Human Genome Science Inc. said it is on track to deliver doses of its ABthrax, a monoclonal antibody for treating anthrax exposure next year, after the drug yielded positive results in two animal studies.

Results showed that a single dose of ABthrax (raxibacumab), administered without concomitant antibiotics, improved survival rates by up to 64 percent in animals that were symptomatic for anthrax disease as a result of inhalation exposure to massively lethal doses of anthrax spores. That survival benefit was seen in two animal species, as required for establishing bioterrorism drugs.

ABthrax is designed specifically to target anthrax toxins and is in development under a contract with the Biomedical Advance Research and Development Authority. The drug aims to treat the toxins produced by the anthrax bacteria - considered the cause of most anthrax-related deaths - rather than targeting the Bacillis anthracis bacteria. Currently marketed antibiotics can kill those bacteria, but they aren't able to tackle the toxins.

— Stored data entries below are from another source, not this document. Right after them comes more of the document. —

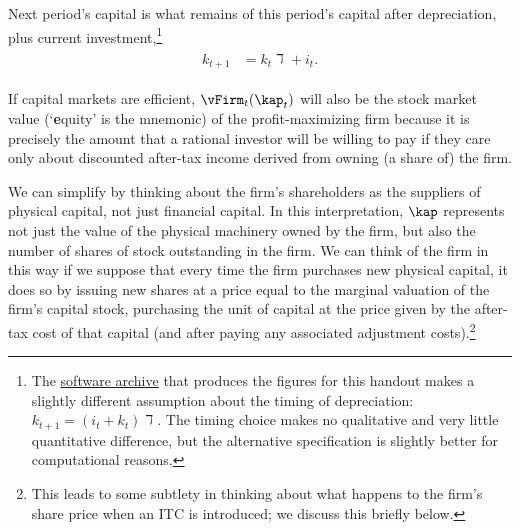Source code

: \documentclass[headings=optiontotocandhead,toc=flat]{handout}
\begin{document}
Next period's capital is what remains of this period's capital after depreciation,
plus current investment,\footnote{The \href{\darkolo}{software archive} that produces the figures for this
  handout makes a slightly different assumption about the timing of depreciation: $k_{t+1} = (i_{t}+k_{t})\daleth.$  The timing choice makes no qualitative and very little quantitative difference, but the
  alternative specification is slightly better for computational reasons.}
\begin{equation}\begin{gathered}\begin{aligned}
      k_{t+1} & =  k_{t}\daleth+i_{t}.
    \end{aligned}\end{gathered}\end{equation}

If capital markets are efficient, $\vFirm_{t}(\kap_{t})$ will also be the stock market value (`\textbf{e}quity' is the mnemonic) of the profit-maximizing firm because it is precisely the amount that a rational investor will be willing to pay if they care only about discounted after-tax income derived from owning (a share of) the firm.

We can simplify by thinking about the firm's shareholders as the suppliers of physical capital, not just financial capital.  In this interpretation, $\kap$ represents not just the value of the physical machinery owned by the firm, but also the number of shares of stock outstanding in the firm.  We can think of the firm in this way if we suppose that every time the firm purchases new physical capital, it does so by issuing new shares at a price equal to the marginal valuation of the firm's capital stock, purchasing the unit of capital at the price given by the after-tax cost of that capital (and after paying any associated adjustment costs).\footnote{This leads to some subtlety in thinking about what happens to the firm's share price when an ITC is introduced; we discuss this briefly below.}
\end{document}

In one of the animal studies, three groups of monkeys were exposed by inhalation to anthrax spores and treated with ABthrax or placebo after they began showing clinical signs of anthrax disease. After 28 days, 64.3 percent of monkeys in the single high-dose ABthrax group survived and 50 percent in the low-dose ABthrax group survived, compared to none in the placebo group.

A separate study aimed at measuring the 14-day survival rate in rabbits also showed statistically significant survival benefit over placebo. All ABthrax-treated rabbits that survived in both studies were rapidly cleared of anthrax toxin and bacteria following intravenous administration of a single dose of the drug, while all the placebo-treated animals remained bacteremic or toxemic and died.

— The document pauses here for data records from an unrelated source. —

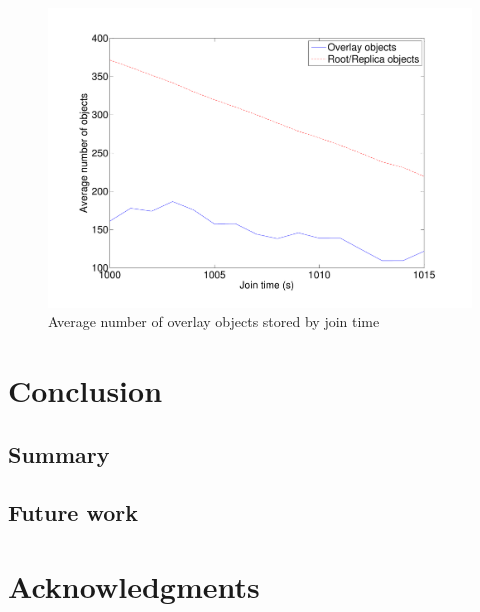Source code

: \documentclass[10pt,a4paper,conference]{IEEEtran}
\begin{document}
\begin{figure}[htbp]
 \centering
 \includegraphics[clip=true, viewport=2cm 1cm 27.5cm 19.5cm, width=\columnwidth]{ObjectsByJoinTime}
 \caption{Average number of overlay objects stored by join time}
 \label{fig_objects_by_jointime}
\end{figure}
%


\section{Conclusion}
\label{conclusion}

\subsection{Summary}

\subsection{Future work}


\ifCLASSOPTIONcompsoc
  \section*{Acknowledgments}
\else
\end{document}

In June 2006, the federal government agreed to pay HGS $165 million under a contract to supply ABthrax to the Strategic National Stockpile. That order calls for 20,000 courses of the therapeutic, which must first receive licensure under an emergency use authorization, expected in 2008. To date, the company has met all of its milestones under that contract. (See BioWorld Today, June 21, 2006.)

The company also completed a second safety study of ABthrax in human volunteers, and results so far have indicated that the drug generally is safe and well tolerated. One more human trial is needed for licensure.

"We have manufactured conformance lots of ABthrax and are currently producing ABthrax for delivery to the stockpile," James David, executive vice president and general counsel at HGS, said in a press release. "We have more work to do, but our interactions with [the Department of Health and Human Services], FDA and [the Centers for Disease Control and Prevention] continue to be positive."

Shares of HGS (NASDAQ:HGSI) rose 44 cents Tuesday to close at $10.98.